Activity:
The entries below are to be repeated verbatim, in full.
-*-*-
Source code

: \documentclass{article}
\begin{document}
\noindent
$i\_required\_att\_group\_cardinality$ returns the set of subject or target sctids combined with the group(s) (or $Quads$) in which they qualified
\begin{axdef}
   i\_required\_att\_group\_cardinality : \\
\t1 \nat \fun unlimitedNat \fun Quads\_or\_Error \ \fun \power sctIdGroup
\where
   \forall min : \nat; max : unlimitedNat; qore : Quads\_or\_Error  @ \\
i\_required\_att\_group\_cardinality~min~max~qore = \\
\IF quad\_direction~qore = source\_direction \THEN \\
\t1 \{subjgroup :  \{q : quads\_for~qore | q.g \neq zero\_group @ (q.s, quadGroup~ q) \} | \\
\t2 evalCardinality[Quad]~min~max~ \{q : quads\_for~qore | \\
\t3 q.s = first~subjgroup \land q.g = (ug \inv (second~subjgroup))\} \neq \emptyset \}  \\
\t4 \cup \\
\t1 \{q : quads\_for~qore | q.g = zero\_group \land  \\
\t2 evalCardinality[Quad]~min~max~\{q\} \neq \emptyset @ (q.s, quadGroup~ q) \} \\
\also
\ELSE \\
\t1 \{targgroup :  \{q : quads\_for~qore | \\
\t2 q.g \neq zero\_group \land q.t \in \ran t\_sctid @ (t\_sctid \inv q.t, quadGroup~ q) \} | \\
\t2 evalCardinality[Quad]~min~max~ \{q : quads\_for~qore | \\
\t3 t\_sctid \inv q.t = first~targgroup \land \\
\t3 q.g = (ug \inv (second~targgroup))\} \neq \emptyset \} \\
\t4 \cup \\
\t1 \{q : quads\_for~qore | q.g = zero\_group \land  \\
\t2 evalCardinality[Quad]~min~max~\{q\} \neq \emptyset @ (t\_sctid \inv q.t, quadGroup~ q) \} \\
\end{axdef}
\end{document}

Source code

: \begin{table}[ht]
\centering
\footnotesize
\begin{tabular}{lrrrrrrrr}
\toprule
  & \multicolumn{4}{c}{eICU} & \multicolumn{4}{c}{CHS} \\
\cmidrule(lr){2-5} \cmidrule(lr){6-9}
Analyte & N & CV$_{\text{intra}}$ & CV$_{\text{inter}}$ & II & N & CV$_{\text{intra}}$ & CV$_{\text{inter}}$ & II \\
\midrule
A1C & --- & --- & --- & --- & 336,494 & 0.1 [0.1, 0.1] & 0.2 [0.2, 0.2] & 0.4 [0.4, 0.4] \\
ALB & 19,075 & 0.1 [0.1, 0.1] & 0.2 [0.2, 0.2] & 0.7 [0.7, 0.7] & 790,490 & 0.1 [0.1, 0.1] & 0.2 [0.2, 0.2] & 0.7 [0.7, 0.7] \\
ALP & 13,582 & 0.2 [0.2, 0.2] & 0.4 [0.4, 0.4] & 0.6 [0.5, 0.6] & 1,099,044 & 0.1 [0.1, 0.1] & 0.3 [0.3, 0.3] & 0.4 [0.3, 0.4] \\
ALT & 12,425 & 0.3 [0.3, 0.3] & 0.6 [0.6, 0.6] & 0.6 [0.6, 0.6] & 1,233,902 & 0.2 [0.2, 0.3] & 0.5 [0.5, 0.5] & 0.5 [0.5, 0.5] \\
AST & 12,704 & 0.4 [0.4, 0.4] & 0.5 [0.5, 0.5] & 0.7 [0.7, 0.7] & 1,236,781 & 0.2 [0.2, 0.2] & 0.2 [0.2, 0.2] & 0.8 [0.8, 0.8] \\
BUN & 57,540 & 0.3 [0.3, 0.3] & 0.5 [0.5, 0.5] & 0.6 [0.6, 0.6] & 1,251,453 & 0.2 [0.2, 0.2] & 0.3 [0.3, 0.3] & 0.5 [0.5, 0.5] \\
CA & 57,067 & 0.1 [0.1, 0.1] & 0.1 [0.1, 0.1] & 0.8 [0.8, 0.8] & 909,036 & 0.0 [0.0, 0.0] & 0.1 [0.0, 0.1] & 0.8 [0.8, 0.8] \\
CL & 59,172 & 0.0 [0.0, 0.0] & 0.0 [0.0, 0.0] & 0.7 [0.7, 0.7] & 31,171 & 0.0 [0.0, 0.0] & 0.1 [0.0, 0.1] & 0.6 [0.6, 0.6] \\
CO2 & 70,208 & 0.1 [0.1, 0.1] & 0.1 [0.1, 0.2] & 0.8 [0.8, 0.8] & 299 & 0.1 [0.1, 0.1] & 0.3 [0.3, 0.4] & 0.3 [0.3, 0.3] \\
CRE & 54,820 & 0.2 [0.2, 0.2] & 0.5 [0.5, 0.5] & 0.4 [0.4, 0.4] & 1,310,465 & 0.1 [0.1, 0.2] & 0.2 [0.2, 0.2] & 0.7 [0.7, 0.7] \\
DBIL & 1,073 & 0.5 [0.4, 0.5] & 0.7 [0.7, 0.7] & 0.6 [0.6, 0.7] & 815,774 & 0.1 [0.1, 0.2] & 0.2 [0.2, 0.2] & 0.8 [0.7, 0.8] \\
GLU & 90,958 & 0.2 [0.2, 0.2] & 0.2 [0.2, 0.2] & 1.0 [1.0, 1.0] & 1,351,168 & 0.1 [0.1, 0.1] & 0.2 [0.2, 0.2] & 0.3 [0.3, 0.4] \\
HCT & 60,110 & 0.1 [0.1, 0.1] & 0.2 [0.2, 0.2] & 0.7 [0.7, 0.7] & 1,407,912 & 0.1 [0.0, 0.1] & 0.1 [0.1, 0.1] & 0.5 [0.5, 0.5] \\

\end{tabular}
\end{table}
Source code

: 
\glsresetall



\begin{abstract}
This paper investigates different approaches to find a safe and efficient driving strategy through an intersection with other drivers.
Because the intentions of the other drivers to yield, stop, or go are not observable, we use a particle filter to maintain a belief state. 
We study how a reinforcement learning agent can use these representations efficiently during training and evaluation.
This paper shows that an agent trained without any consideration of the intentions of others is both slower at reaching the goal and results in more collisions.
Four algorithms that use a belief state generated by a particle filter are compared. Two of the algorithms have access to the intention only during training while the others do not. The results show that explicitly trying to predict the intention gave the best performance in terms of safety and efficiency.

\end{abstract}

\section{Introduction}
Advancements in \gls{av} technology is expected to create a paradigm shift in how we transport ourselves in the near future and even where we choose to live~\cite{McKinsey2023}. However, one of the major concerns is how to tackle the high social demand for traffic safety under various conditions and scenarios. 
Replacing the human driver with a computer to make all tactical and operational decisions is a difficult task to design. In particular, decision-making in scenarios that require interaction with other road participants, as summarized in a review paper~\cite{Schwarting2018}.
-*-*-
Output below:
Source code

: \documentclass{article}
\begin{document}
\noindent
$i\_required\_att\_group\_cardinality$ returns the set of subject or target sctids combined with the group(s) (or $Quads$) in which they qualified
\begin{axdef}
   i\_required\_att\_group\_cardinality : \\
\t1 \nat \fun unlimitedNat \fun Quads\_or\_Error \ \fun \power sctIdGroup
\where
   \forall min : \nat; max : unlimitedNat; qore : Quads\_or\_Error  @ \\
i\_required\_att\_group\_cardinality~min~max~qore = \\
\IF quad\_direction~qore = source\_direction \THEN \\
\t1 \{subjgroup :  \{q : quads\_for~qore | q.g \neq zero\_group @ (q.s, quadGroup~ q) \} | \\
\t2 evalCardinality[Quad]~min~max~ \{q : quads\_for~qore | \\
\t3 q.s = first~subjgroup \land q.g = (ug \inv (second~subjgroup))\} \neq \emptyset \}  \\
\t4 \cup \\
\t1 \{q : quads\_for~qore | q.g = zero\_group \land  \\
\t2 evalCardinality[Quad]~min~max~\{q\} \neq \emptyset @ (q.s, quadGroup~ q) \} \\
\also
\ELSE \\
\t1 \{targgroup :  \{q : quads\_for~qore | \\
\t2 q.g \neq zero\_group \land q.t \in \ran t\_sctid @ (t\_sctid \inv q.t, quadGroup~ q) \} | \\
\t2 evalCardinality[Quad]~min~max~ \{q : quads\_for~qore | \\
\t3 t\_sctid \inv q.t = first~targgroup \land \\
\t3 q.g = (ug \inv (second~targgroup))\} \neq \emptyset \} \\
\t4 \cup \\
\t1 \{q : quads\_for~qore | q.g = zero\_group \land  \\
\t2 evalCardinality[Quad]~min~max~\{q\} \neq \emptyset @ (t\_sctid \inv q.t, quadGroup~ q) \} \\
\end{axdef}
\end{document}

Source code

: \begin{table}[ht]
\centering
\footnotesize
\begin{tabular}{lrrrrrrrr}
\toprule
  & \multicolumn{4}{c}{eICU} & \multicolumn{4}{c}{CHS} \\
\cmidrule(lr){2-5} \cmidrule(lr){6-9}
Analyte & N & CV$_{\text{intra}}$ & CV$_{\text{inter}}$ & II & N & CV$_{\text{intra}}$ & CV$_{\text{inter}}$ & II \\
\midrule
A1C & --- & --- & --- & --- & 336,494 & 0.1 [0.1, 0.1] & 0.2 [0.2, 0.2] & 0.4 [0.4, 0.4] \\
ALB & 19,075 & 0.1 [0.1, 0.1] & 0.2 [0.2, 0.2] & 0.7 [0.7, 0.7] & 790,490 & 0.1 [0.1, 0.1] & 0.2 [0.2, 0.2] & 0.7 [0.7, 0.7] \\
ALP & 13,582 & 0.2 [0.2, 0.2] & 0.4 [0.4, 0.4] & 0.6 [0.5, 0.6] & 1,099,044 & 0.1 [0.1, 0.1] & 0.3 [0.3, 0.3] & 0.4 [0.3, 0.4] \\
ALT & 12,425 & 0.3 [0.3, 0.3] & 0.6 [0.6, 0.6] & 0.6 [0.6, 0.6] & 1,233,902 & 0.2 [0.2, 0.3] & 0.5 [0.5, 0.5] & 0.5 [0.5, 0.5] \\
AST & 12,704 & 0.4 [0.4, 0.4] & 0.5 [0.5, 0.5] & 0.7 [0.7, 0.7] & 1,236,781 & 0.2 [0.2, 0.2] & 0.2 [0.2, 0.2] & 0.8 [0.8, 0.8] \\
BUN & 57,540 & 0.3 [0.3, 0.3] & 0.5 [0.5, 0.5] & 0.6 [0.6, 0.6] & 1,251,453 & 0.2 [0.2, 0.2] & 0.3 [0.3, 0.3] & 0.5 [0.5, 0.5] \\
CA & 57,067 & 0.1 [0.1, 0.1] & 0.1 [0.1, 0.1] & 0.8 [0.8, 0.8] & 909,036 & 0.0 [0.0, 0.0] & 0.1 [0.0, 0.1] & 0.8 [0.8, 0.8] \\
CL & 59,172 & 0.0 [0.0, 0.0] & 0.0 [0.0, 0.0] & 0.7 [0.7, 0.7] & 31,171 & 0.0 [0.0, 0.0] & 0.1 [0.0, 0.1] & 0.6 [0.6, 0.6] \\
CO2 & 70,208 & 0.1 [0.1, 0.1] & 0.1 [0.1, 0.2] & 0.8 [0.8, 0.8] & 299 & 0.1 [0.1, 0.1] & 0.3 [0.3, 0.4] & 0.3 [0.3, 0.3] \\
CRE & 54,820 & 0.2 [0.2, 0.2] & 0.5 [0.5, 0.5] & 0.4 [0.4, 0.4] & 1,310,465 & 0.1 [0.1, 0.2] & 0.2 [0.2, 0.2] & 0.7 [0.7, 0.7] \\
DBIL & 1,073 & 0.5 [0.4, 0.5] & 0.7 [0.7, 0.7] & 0.6 [0.6, 0.7] & 815,774 & 0.1 [0.1, 0.2] & 0.2 [0.2, 0.2] & 0.8 [0.7, 0.8] \\
GLU & 90,958 & 0.2 [0.2, 0.2] & 0.2 [0.2, 0.2] & 1.0 [1.0, 1.0] & 1,351,168 & 0.1 [0.1, 0.1] & 0.2 [0.2, 0.2] & 0.3 [0.3, 0.4] \\
HCT & 60,110 & 0.1 [0.1, 0.1] & 0.2 [0.2, 0.2] & 0.7 [0.7, 0.7] & 1,407,912 & 0.1 [0.0, 0.1] & 0.1 [0.1, 0.1] & 0.5 [0.5, 0.5] \\

\end{tabular}
\end{table}
Source code

: 
\glsresetall



\begin{abstract}
This paper investigates different approaches to find a safe and efficient driving strategy through an intersection with other drivers.
Because the intentions of the other drivers to yield, stop, or go are not observable, we use a particle filter to maintain a belief state. 
We study how a reinforcement learning agent can use these representations efficiently during training and evaluation.
This paper shows that an agent trained without any consideration of the intentions of others is both slower at reaching the goal and results in more collisions.
Four algorithms that use a belief state generated by a particle filter are compared. Two of the algorithms have access to the intention only during training while the others do not. The results show that explicitly trying to predict the intention gave the best performance in terms of safety and efficiency.

\end{abstract}

\section{Introduction}
Advancements in \gls{av} technology is expected to create a paradigm shift in how we transport ourselves in the near future and even where we choose to live~\cite{McKinsey2023}. However, one of the major concerns is how to tackle the high social demand for traffic safety under various conditions and scenarios. 
Replacing the human driver with a computer to make all tactical and operational decisions is a difficult task to design. In particular, decision-making in scenarios that require interaction with other road participants, as summarized in a review paper~\cite{Schwarting2018}.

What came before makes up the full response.